## What you should do
Each entry in the listing must be set down again word for word.

## Data for review
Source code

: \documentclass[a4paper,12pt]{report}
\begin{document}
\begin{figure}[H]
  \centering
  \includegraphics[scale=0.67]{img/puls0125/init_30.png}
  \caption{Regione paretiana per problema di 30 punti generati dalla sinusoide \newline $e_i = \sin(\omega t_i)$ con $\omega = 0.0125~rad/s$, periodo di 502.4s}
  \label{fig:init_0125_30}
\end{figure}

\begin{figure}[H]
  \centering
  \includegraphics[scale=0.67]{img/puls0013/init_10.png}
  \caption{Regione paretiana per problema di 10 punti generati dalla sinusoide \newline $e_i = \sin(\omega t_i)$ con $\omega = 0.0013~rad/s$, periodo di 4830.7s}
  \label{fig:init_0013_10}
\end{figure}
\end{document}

## Exercise solution
Source code

: \documentclass[a4paper,12pt]{report}
\begin{document}
\begin{figure}[H]
  \centering
  \includegraphics[scale=0.67]{img/puls0125/init_30.png}
  \caption{Regione paretiana per problema di 30 punti generati dalla sinusoide \newline $e_i = \sin(\omega t_i)$ con $\omega = 0.0125~rad/s$, periodo di 502.4s}
  \label{fig:init_0125_30}
\end{figure}

\begin{figure}[H]
  \centering
  \includegraphics[scale=0.67]{img/puls0013/init_10.png}
  \caption{Regione paretiana per problema di 10 punti generati dalla sinusoide \newline $e_i = \sin(\omega t_i)$ con $\omega = 0.0013~rad/s$, periodo di 4830.7s}
  \label{fig:init_0013_10}
\end{figure}
\end{document}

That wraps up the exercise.